== Segment start ==

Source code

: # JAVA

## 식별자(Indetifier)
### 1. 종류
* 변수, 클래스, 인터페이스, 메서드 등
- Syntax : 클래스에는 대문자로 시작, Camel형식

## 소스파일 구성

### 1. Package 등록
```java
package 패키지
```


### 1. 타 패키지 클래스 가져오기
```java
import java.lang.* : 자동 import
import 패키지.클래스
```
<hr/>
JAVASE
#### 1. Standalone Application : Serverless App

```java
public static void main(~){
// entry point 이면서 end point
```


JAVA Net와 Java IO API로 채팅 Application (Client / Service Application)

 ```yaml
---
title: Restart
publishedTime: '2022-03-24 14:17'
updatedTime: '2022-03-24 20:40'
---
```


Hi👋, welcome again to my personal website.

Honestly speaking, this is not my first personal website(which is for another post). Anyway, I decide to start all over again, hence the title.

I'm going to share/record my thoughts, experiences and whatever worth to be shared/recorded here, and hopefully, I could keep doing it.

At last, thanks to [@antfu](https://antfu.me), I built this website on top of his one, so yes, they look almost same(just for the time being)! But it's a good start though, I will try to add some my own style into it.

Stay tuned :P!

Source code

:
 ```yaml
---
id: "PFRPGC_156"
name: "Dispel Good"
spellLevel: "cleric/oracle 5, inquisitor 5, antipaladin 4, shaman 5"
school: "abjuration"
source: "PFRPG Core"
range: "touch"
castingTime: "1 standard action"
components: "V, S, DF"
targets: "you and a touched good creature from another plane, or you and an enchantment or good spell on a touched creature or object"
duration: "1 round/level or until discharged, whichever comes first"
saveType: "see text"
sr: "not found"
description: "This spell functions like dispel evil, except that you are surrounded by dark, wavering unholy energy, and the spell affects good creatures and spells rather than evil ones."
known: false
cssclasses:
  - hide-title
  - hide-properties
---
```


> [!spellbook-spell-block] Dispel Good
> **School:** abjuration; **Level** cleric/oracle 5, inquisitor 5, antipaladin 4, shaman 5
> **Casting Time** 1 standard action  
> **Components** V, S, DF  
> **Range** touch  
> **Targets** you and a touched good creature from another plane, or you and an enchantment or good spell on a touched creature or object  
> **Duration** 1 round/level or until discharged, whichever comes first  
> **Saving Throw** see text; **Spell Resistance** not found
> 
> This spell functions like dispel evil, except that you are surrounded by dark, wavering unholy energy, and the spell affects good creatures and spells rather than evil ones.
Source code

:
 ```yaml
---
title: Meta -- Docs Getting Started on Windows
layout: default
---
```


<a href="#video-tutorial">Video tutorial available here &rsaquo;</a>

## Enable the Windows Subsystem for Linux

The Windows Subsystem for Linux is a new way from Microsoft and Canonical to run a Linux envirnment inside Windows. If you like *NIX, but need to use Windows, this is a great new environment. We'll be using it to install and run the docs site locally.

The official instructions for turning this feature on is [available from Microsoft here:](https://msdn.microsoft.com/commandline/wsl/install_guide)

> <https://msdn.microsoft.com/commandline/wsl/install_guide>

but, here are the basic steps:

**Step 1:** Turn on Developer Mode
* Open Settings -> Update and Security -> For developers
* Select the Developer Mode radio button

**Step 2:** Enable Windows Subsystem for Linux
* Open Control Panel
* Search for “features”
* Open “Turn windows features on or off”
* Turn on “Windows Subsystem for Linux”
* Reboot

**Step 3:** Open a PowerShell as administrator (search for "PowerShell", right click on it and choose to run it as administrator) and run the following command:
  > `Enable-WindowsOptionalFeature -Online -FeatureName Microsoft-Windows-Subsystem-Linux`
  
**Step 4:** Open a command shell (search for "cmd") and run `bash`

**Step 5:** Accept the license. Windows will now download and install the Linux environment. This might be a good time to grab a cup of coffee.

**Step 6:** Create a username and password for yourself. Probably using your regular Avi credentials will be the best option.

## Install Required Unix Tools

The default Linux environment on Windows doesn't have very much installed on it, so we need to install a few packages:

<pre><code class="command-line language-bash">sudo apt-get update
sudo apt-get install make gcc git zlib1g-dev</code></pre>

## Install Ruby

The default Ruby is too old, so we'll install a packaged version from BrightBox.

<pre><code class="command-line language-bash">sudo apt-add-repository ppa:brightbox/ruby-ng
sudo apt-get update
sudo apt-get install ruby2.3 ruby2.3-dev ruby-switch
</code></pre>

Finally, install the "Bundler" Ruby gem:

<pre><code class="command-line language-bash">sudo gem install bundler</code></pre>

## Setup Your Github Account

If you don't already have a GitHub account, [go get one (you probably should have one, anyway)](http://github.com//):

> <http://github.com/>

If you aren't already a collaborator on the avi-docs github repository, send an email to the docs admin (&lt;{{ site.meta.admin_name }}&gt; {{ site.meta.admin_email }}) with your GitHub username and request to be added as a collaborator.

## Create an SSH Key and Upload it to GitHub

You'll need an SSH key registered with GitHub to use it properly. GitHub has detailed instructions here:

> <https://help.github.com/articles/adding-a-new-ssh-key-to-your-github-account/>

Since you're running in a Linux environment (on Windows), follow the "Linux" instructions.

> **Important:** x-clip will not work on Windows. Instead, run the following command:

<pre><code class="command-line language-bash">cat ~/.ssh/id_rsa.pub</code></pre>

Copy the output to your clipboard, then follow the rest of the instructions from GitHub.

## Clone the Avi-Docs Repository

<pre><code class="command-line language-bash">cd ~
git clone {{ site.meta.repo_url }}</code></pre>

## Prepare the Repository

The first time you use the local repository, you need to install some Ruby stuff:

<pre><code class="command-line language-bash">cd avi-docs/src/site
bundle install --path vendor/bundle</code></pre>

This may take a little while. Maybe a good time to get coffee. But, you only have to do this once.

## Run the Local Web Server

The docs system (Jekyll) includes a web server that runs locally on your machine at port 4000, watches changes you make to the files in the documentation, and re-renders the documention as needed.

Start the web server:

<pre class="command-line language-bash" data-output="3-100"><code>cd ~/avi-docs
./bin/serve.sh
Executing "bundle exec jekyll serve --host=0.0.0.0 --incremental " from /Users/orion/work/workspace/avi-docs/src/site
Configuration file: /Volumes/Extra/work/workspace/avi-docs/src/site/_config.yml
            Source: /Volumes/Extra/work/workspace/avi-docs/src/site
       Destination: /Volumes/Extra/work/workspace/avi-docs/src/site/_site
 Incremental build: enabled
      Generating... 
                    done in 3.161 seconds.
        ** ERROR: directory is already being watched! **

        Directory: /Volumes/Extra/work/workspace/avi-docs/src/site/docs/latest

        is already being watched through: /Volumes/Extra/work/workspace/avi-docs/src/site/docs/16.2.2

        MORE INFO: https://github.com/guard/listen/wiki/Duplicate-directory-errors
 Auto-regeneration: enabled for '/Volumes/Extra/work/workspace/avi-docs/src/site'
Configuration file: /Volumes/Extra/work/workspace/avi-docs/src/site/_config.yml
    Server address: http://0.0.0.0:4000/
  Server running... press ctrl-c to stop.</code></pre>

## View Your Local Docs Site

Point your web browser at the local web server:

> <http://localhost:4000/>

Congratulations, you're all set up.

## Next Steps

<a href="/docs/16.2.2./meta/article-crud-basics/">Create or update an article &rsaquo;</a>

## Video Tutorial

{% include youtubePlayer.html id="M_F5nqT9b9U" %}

== Segment end ==

=== Instructions to follow ===
Exactly as they appear above, copy out all the records.

=== Result of this exercise ===
Source code

: # JAVA

## 식별자(Indetifier)
### 1. 종류
* 변수, 클래스, 인터페이스, 메서드 등
- Syntax : 클래스에는 대문자로 시작, Camel형식

## 소스파일 구성

### 1. Package 등록
```java
package 패키지
```


### 1. 타 패키지 클래스 가져오기
```java
import java.lang.* : 자동 import
import 패키지.클래스
```
<hr/>
JAVASE
#### 1. Standalone Application : Serverless App

```java
public static void main(~){
// entry point 이면서 end point
```


JAVA Net와 Java IO API로 채팅 Application (Client / Service Application)

 ```yaml
---
title: Restart
publishedTime: '2022-03-24 14:17'
updatedTime: '2022-03-24 20:40'
---
```


Hi👋, welcome again to my personal website.

Honestly speaking, this is not my first personal website(which is for another post). Anyway, I decide to start all over again, hence the title.

I'm going to share/record my thoughts, experiences and whatever worth to be shared/recorded here, and hopefully, I could keep doing it.

At last, thanks to [@antfu](https://antfu.me), I built this website on top of his one, so yes, they look almost same(just for the time being)! But it's a good start though, I will try to add some my own style into it.

Stay tuned :P!

Source code

:
 ```yaml
---
id: "PFRPGC_156"
name: "Dispel Good"
spellLevel: "cleric/oracle 5, inquisitor 5, antipaladin 4, shaman 5"
school: "abjuration"
source: "PFRPG Core"
range: "touch"
castingTime: "1 standard action"
components: "V, S, DF"
targets: "you and a touched good creature from another plane, or you and an enchantment or good spell on a touched creature or object"
duration: "1 round/level or until discharged, whichever comes first"
saveType: "see text"
sr: "not found"
description: "This spell functions like dispel evil, except that you are surrounded by dark, wavering unholy energy, and the spell affects good creatures and spells rather than evil ones."
known: false
cssclasses:
  - hide-title
  - hide-properties
---
```


> [!spellbook-spell-block] Dispel Good
> **School:** abjuration; **Level** cleric/oracle 5, inquisitor 5, antipaladin 4, shaman 5
> **Casting Time** 1 standard action  
> **Components** V, S, DF  
> **Range** touch  
> **Targets** you and a touched good creature from another plane, or you and an enchantment or good spell on a touched creature or object  
> **Duration** 1 round/level or until discharged, whichever comes first  
> **Saving Throw** see text; **Spell Resistance** not found
> 
> This spell functions like dispel evil, except that you are surrounded by dark, wavering unholy energy, and the spell affects good creatures and spells rather than evil ones.
Source code

:
 ```yaml
---
title: Meta -- Docs Getting Started on Windows
layout: default
---
```


<a href="#video-tutorial">Video tutorial available here &rsaquo;</a>

## Enable the Windows Subsystem for Linux

The Windows Subsystem for Linux is a new way from Microsoft and Canonical to run a Linux envirnment inside Windows. If you like *NIX, but need to use Windows, this is a great new environment. We'll be using it to install and run the docs site locally.

The official instructions for turning this feature on is [available from Microsoft here:](https://msdn.microsoft.com/commandline/wsl/install_guide)

> <https://msdn.microsoft.com/commandline/wsl/install_guide>

but, here are the basic steps:

**Step 1:** Turn on Developer Mode
* Open Settings -> Update and Security -> For developers
* Select the Developer Mode radio button

**Step 2:** Enable Windows Subsystem for Linux
* Open Control Panel
* Search for “features”
* Open “Turn windows features on or off”
* Turn on “Windows Subsystem for Linux”
* Reboot

**Step 3:** Open a PowerShell as administrator (search for "PowerShell", right click on it and choose to run it as administrator) and run the following command:
  > `Enable-WindowsOptionalFeature -Online -FeatureName Microsoft-Windows-Subsystem-Linux`
  
**Step 4:** Open a command shell (search for "cmd") and run `bash`

**Step 5:** Accept the license. Windows will now download and install the Linux environment. This might be a good time to grab a cup of coffee.

**Step 6:** Create a username and password for yourself. Probably using your regular Avi credentials will be the best option.

## Install Required Unix Tools

The default Linux environment on Windows doesn't have very much installed on it, so we need to install a few packages:

<pre><code class="command-line language-bash">sudo apt-get update
sudo apt-get install make gcc git zlib1g-dev</code></pre>

## Install Ruby

The default Ruby is too old, so we'll install a packaged version from BrightBox.

<pre><code class="command-line language-bash">sudo apt-add-repository ppa:brightbox/ruby-ng
sudo apt-get update
sudo apt-get install ruby2.3 ruby2.3-dev ruby-switch
</code></pre>

Finally, install the "Bundler" Ruby gem:

<pre><code class="command-line language-bash">sudo gem install bundler</code></pre>

## Setup Your Github Account

If you don't already have a GitHub account, [go get one (you probably should have one, anyway)](http://github.com//):

> <http://github.com/>

If you aren't already a collaborator on the avi-docs github repository, send an email to the docs admin (&lt;{{ site.meta.admin_name }}&gt; {{ site.meta.admin_email }}) with your GitHub username and request to be added as a collaborator.

## Create an SSH Key and Upload it to GitHub

You'll need an SSH key registered with GitHub to use it properly. GitHub has detailed instructions here:

> <https://help.github.com/articles/adding-a-new-ssh-key-to-your-github-account/>

Since you're running in a Linux environment (on Windows), follow the "Linux" instructions.

> **Important:** x-clip will not work on Windows. Instead, run the following command:

<pre><code class="command-line language-bash">cat ~/.ssh/id_rsa.pub</code></pre>

Copy the output to your clipboard, then follow the rest of the instructions from GitHub.

## Clone the Avi-Docs Repository

<pre><code class="command-line language-bash">cd ~
git clone {{ site.meta.repo_url }}</code></pre>

## Prepare the Repository

The first time you use the local repository, you need to install some Ruby stuff:

<pre><code class="command-line language-bash">cd avi-docs/src/site
bundle install --path vendor/bundle</code></pre>

This may take a little while. Maybe a good time to get coffee. But, you only have to do this once.

## Run the Local Web Server

The docs system (Jekyll) includes a web server that runs locally on your machine at port 4000, watches changes you make to the files in the documentation, and re-renders the documention as needed.

Start the web server:

<pre class="command-line language-bash" data-output="3-100"><code>cd ~/avi-docs
./bin/serve.sh
Executing "bundle exec jekyll serve --host=0.0.0.0 --incremental " from /Users/orion/work/workspace/avi-docs/src/site
Configuration file: /Volumes/Extra/work/workspace/avi-docs/src/site/_config.yml
            Source: /Volumes/Extra/work/workspace/avi-docs/src/site
       Destination: /Volumes/Extra/work/workspace/avi-docs/src/site/_site
 Incremental build: enabled
      Generating... 
                    done in 3.161 seconds.
        ** ERROR: directory is already being watched! **

        Directory: /Volumes/Extra/work/workspace/avi-docs/src/site/docs/latest

        is already being watched through: /Volumes/Extra/work/workspace/avi-docs/src/site/docs/16.2.2

        MORE INFO: https://github.com/guard/listen/wiki/Duplicate-directory-errors
 Auto-regeneration: enabled for '/Volumes/Extra/work/workspace/avi-docs/src/site'
Configuration file: /Volumes/Extra/work/workspace/avi-docs/src/site/_config.yml
    Server address: http://0.0.0.0:4000/
  Server running... press ctrl-c to stop.</code></pre>

## View Your Local Docs Site

Point your web browser at the local web server:

> <http://localhost:4000/>

Congratulations, you're all set up.

## Next Steps

<a href="/docs/16.2.2./meta/article-crud-basics/">Create or update an article &rsaquo;</a>

## Video Tutorial

{% include youtubePlayer.html id="M_F5nqT9b9U" %}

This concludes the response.